Essential questions for consumers
When it comes to advising potential buyers, Greg said due diligence remains crucial.
"These reforms are all about giving buyers more protection – but off-the-plan contracts are still complex, and the risks haven't disappeared. Buyers need to go in with their eyes open, and that starts by asking the right questions," he says.
Greg recommends buyers ask their lawyers about specific aspects of what they are purchasing.
"What exactly am I buying?” Get clarity on what's being disclosed. Ask your lawyer to walk you through the plans, finishes, and common property – then confirm whether those can change.
Understanding timing and potential delays is also critical.
"What happens if the development is delayed?” Understand the sunset clause.
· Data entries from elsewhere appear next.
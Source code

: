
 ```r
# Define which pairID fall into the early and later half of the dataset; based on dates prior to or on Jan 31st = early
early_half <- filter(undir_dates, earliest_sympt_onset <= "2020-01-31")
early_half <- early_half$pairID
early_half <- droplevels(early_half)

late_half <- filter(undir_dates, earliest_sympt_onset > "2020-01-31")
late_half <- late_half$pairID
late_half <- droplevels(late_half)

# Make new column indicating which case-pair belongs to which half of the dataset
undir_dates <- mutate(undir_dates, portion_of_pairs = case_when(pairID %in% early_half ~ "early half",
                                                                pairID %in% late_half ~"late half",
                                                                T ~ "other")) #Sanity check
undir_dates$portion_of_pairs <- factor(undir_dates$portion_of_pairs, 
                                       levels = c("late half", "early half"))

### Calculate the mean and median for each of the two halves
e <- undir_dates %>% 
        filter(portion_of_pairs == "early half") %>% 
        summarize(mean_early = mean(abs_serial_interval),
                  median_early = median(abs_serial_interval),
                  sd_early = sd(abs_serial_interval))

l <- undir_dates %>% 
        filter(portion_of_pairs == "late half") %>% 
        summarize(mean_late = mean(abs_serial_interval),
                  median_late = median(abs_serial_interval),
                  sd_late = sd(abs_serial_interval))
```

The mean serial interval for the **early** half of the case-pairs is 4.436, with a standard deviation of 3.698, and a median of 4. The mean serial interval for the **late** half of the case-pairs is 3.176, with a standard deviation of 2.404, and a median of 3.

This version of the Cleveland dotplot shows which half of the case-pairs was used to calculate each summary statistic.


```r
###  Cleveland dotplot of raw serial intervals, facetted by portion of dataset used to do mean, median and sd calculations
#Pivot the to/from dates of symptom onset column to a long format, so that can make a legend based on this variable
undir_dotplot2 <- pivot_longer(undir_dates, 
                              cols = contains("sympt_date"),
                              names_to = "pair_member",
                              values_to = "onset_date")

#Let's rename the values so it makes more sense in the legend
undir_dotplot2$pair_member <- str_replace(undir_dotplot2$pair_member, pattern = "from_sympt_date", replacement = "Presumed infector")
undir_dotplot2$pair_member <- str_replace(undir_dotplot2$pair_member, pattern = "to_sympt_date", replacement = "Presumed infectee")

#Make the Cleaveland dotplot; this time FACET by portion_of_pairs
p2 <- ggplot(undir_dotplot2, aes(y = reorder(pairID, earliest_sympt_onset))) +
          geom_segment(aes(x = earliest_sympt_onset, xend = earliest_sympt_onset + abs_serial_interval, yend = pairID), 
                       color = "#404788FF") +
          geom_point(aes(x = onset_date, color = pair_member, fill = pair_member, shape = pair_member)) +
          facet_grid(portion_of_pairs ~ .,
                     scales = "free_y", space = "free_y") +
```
When does it expire? Can the developer extend it, and if so, how many times?
Buyers should also clarify their rights if circumstances change.
"Can the contract be rescinded or varied?” Find out if the developer has any unilateral termination or variation rights. Are there notice and consent provisions in place?
And Greg’s final question for consumers…
"What if something important changes?” If the unit layout, size, or schedule of finishes changes, do you have any remedies? Can you walk away, or claim compensation?
“Ultimately, these reforms aim to give buyers more information and more control. But that only really works if purchasers are encouraged to ask these kinds of questions – and if their lawyers are ready to explain what the answers mean in practical, real-world terms," Greg says.